(Dataset items)
==========
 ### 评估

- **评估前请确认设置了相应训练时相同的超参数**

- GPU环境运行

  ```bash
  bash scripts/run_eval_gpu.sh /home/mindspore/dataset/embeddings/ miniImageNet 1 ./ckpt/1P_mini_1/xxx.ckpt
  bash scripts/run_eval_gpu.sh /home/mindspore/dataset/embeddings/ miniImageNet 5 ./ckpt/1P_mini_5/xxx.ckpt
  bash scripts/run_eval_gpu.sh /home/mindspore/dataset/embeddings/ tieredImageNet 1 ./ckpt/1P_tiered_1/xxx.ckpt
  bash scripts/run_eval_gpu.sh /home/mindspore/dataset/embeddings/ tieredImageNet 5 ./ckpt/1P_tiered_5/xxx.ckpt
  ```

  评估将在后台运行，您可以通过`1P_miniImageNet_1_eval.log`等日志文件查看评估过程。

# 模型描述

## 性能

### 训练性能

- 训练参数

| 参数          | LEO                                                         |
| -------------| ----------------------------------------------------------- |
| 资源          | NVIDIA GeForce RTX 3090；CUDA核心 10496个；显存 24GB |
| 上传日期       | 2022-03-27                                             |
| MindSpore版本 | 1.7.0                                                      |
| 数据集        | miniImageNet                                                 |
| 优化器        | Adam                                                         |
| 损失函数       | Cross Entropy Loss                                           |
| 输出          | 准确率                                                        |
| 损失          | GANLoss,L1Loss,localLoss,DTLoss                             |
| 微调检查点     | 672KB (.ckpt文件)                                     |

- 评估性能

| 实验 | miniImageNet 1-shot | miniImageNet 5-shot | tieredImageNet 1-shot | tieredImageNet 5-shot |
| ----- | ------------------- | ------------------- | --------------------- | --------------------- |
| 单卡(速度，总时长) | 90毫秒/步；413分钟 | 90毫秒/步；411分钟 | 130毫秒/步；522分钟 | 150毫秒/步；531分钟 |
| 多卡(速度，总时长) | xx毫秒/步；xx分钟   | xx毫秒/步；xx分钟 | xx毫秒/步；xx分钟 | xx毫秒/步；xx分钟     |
==========
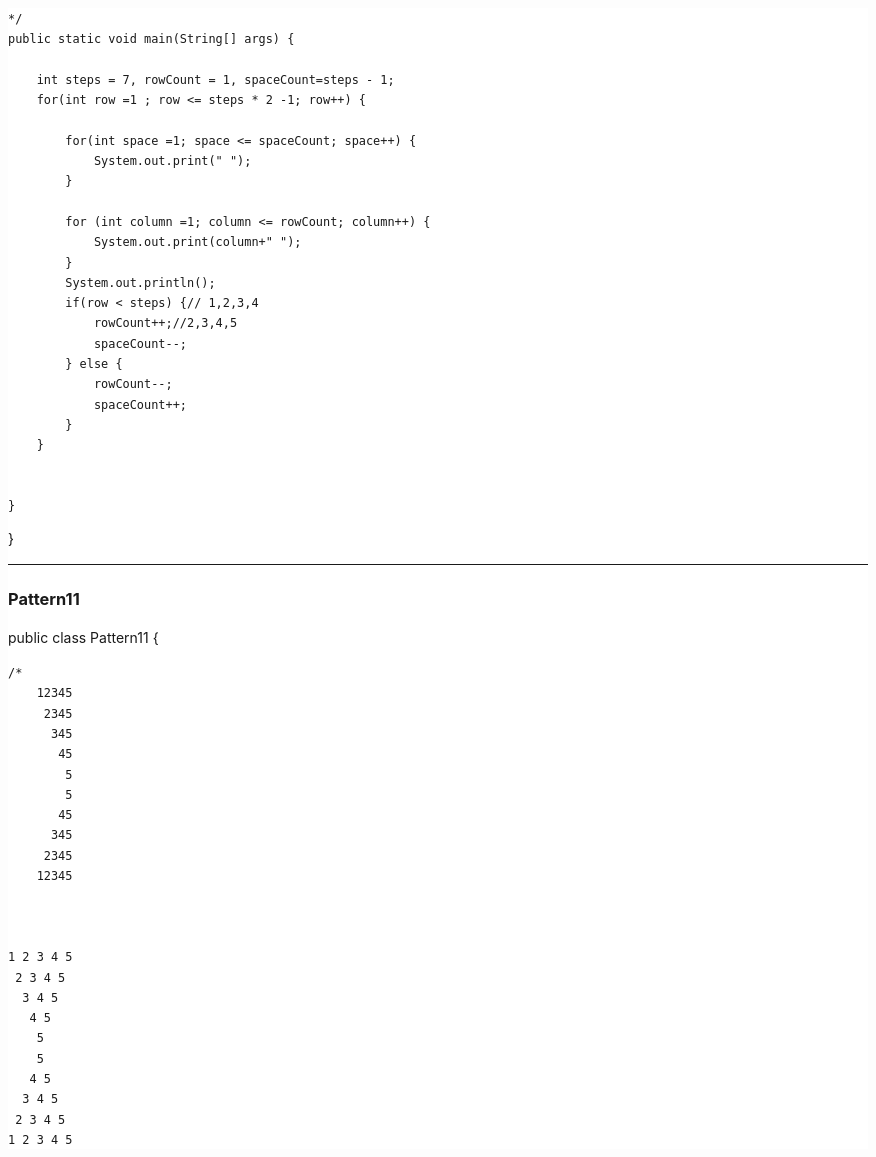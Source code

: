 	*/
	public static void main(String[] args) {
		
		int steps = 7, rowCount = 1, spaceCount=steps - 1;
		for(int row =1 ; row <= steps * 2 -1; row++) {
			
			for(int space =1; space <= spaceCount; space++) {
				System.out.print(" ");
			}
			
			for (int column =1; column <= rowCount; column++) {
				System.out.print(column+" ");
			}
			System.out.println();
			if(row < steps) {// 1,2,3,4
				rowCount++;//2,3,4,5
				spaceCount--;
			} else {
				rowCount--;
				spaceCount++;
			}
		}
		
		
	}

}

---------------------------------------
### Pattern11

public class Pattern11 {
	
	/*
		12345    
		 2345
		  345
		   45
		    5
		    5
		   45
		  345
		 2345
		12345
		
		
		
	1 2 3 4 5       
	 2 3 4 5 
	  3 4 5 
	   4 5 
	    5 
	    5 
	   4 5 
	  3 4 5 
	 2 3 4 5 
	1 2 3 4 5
==========
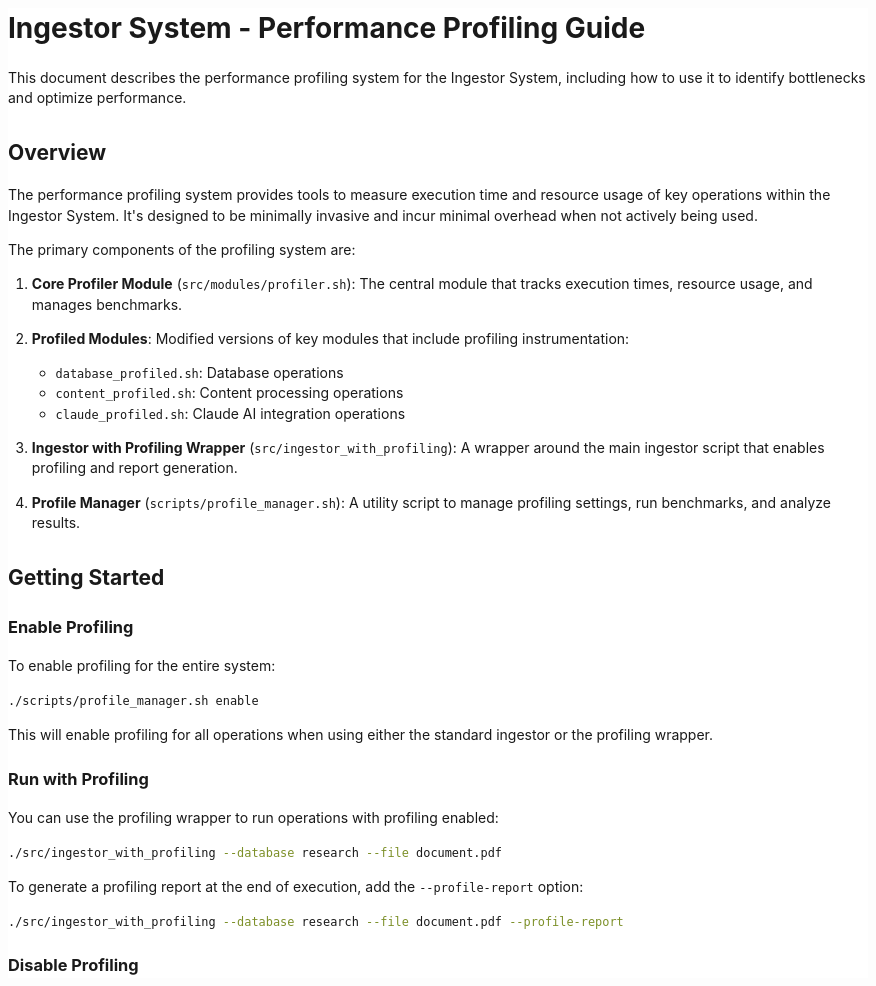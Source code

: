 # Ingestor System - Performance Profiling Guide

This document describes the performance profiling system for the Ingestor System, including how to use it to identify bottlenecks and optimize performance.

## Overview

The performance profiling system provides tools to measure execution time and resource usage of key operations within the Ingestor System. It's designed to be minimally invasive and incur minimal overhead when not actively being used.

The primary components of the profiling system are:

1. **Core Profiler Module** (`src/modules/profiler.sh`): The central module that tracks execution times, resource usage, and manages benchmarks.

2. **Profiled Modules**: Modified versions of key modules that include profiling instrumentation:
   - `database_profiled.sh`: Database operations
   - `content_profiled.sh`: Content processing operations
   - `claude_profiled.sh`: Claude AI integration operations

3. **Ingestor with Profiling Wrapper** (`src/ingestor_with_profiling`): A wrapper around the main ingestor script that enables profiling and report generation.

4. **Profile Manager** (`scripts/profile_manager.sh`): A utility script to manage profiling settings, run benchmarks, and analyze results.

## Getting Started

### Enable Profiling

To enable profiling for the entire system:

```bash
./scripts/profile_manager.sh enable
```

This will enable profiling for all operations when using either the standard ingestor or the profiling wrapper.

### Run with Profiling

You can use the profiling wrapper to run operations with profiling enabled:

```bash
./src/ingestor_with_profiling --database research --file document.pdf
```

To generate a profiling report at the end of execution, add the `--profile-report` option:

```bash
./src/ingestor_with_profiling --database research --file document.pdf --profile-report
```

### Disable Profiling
==========
→ **WHAT THE TASK ASKS**
Copy only this part of the entries above: the line with "The primary components", the line with "2. **Profiled Modules**: Modified", and the lines between, all exactly as written.

→ **WRITTEN RESPONSE**
The primary components of the profiling system are:

1. **Core Profiler Module** (`src/modules/profiler.sh`): The central module that tracks execution times, resource usage, and manages benchmarks.

2. **Profiled Modules**: Modified versions of key modules that include profiling instrumentation:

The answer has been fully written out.